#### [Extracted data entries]
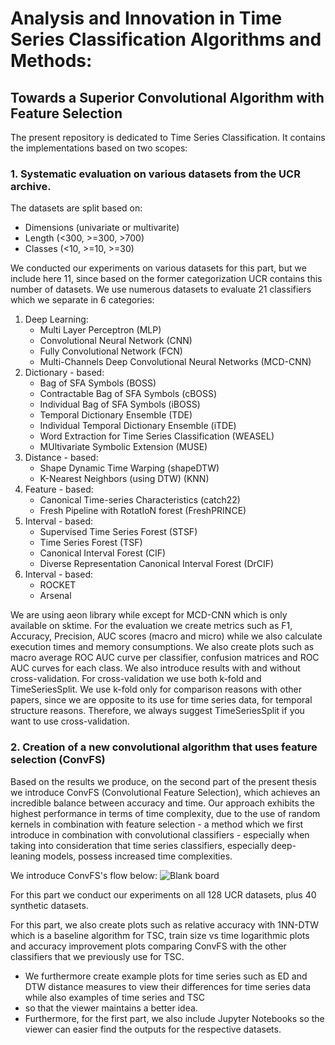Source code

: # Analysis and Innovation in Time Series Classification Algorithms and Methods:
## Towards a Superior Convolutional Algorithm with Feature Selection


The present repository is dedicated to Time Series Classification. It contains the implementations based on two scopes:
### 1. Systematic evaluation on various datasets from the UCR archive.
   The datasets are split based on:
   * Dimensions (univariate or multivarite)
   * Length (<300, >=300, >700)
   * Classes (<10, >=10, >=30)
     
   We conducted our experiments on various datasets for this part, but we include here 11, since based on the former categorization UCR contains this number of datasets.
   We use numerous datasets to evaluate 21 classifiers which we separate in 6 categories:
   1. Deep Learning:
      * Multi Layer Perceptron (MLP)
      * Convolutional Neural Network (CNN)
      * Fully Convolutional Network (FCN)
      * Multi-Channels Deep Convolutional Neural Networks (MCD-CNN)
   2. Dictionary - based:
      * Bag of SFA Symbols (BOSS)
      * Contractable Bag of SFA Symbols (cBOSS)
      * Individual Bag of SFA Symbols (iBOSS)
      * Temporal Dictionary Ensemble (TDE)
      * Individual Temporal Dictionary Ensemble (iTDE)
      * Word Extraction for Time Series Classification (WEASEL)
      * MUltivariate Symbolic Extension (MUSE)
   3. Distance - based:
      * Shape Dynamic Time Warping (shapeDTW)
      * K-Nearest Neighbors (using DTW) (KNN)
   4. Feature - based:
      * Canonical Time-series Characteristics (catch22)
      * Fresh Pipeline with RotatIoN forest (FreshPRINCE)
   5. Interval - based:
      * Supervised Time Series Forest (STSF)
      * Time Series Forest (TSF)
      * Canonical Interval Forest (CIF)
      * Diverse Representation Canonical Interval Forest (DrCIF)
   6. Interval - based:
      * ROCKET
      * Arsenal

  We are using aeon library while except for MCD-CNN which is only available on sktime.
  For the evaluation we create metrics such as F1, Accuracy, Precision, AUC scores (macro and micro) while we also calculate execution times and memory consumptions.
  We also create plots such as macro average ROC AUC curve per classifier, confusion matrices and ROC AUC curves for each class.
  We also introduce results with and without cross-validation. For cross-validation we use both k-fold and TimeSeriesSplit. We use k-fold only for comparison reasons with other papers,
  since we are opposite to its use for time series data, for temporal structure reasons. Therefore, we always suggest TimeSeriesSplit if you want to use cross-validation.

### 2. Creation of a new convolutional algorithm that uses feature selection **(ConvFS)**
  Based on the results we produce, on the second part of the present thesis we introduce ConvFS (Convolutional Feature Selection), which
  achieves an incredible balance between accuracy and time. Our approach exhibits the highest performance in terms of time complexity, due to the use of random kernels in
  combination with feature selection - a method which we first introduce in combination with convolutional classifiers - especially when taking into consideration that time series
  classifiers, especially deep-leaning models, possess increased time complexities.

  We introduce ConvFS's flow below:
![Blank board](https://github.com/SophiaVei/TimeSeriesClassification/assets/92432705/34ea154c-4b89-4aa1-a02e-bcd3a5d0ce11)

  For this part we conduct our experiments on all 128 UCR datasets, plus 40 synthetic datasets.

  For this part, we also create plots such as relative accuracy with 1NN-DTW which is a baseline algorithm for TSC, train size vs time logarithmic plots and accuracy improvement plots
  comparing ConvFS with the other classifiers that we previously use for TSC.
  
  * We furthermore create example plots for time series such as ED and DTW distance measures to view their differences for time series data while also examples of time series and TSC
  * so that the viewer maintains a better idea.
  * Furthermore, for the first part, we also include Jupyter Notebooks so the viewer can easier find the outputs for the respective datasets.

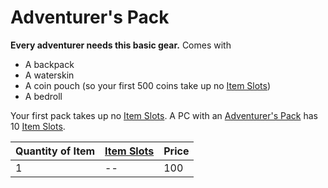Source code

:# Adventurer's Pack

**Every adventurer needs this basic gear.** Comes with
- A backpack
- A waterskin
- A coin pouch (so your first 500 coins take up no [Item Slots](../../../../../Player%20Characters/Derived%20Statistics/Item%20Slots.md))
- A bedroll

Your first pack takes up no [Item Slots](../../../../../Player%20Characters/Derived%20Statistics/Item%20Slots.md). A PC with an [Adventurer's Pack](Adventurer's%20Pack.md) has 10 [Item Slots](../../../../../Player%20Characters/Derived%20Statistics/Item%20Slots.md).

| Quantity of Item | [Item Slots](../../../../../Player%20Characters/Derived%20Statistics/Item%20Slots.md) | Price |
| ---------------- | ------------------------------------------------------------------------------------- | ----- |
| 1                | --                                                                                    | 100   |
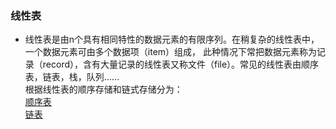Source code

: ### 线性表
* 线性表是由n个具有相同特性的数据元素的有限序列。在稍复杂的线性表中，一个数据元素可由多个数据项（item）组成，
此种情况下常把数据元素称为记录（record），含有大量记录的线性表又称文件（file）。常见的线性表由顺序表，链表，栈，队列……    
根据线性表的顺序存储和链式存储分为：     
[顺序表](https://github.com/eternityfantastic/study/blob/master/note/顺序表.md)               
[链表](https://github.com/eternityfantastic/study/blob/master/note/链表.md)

#### [Exercise description]
Go through the records. Copy each line where "master" appears.

#### [Your response]
[顺序表](https://github.com/eternityfantastic/study/blob/master/note/顺序表.md)               
[链表](https://github.com/eternityfantastic/study/blob/master/note/链表.md)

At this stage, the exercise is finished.